## Brief
In the entries below, find the line with "All nodes should" and print exactly every line from there up to and including the line with "(#2734) by @sentrivana", with no other lines.

"""

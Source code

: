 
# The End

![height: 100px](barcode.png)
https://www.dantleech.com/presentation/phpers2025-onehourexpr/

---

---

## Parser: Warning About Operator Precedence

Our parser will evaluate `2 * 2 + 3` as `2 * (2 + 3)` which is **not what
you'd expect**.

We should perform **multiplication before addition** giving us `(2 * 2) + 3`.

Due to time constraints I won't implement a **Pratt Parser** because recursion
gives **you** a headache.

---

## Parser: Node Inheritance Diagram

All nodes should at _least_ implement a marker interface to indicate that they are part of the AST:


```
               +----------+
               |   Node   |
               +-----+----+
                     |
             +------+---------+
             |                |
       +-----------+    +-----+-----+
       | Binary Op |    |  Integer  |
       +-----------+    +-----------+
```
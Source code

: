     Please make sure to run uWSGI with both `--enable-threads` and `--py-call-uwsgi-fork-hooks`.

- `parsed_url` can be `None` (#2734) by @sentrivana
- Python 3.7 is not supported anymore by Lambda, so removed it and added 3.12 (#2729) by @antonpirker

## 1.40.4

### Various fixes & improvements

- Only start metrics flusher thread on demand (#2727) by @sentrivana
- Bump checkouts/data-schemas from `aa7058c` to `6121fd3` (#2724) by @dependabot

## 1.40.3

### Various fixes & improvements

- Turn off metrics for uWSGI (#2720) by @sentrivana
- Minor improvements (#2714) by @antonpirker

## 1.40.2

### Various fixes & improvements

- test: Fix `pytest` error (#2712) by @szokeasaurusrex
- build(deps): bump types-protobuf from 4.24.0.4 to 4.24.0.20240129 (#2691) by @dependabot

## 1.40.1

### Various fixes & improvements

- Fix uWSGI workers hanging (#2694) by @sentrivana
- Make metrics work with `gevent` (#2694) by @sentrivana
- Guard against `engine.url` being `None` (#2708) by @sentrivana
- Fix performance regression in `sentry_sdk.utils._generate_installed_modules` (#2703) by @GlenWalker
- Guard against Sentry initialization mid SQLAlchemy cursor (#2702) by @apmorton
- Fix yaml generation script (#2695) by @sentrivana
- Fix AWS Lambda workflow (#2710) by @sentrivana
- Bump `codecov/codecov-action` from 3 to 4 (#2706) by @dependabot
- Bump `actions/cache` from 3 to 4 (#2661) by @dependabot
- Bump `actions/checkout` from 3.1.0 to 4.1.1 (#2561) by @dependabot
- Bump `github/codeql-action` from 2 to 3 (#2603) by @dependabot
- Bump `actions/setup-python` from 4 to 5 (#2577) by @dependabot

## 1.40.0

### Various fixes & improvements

"""

## Finished exercise
All nodes should at _least_ implement a marker interface to indicate that they are part of the AST:


```
               +----------+
               |   Node   |
               +-----+----+
                     |
             +------+---------+
             |                |
       +-----------+    +-----+-----+
       | Binary Op |    |  Integer  |
       +-----------+    +-----------+
```
Source code

:     Please make sure to run uWSGI with both `--enable-threads` and `--py-call-uwsgi-fork-hooks`.

- `parsed_url` can be `None` (#2734) by @sentrivana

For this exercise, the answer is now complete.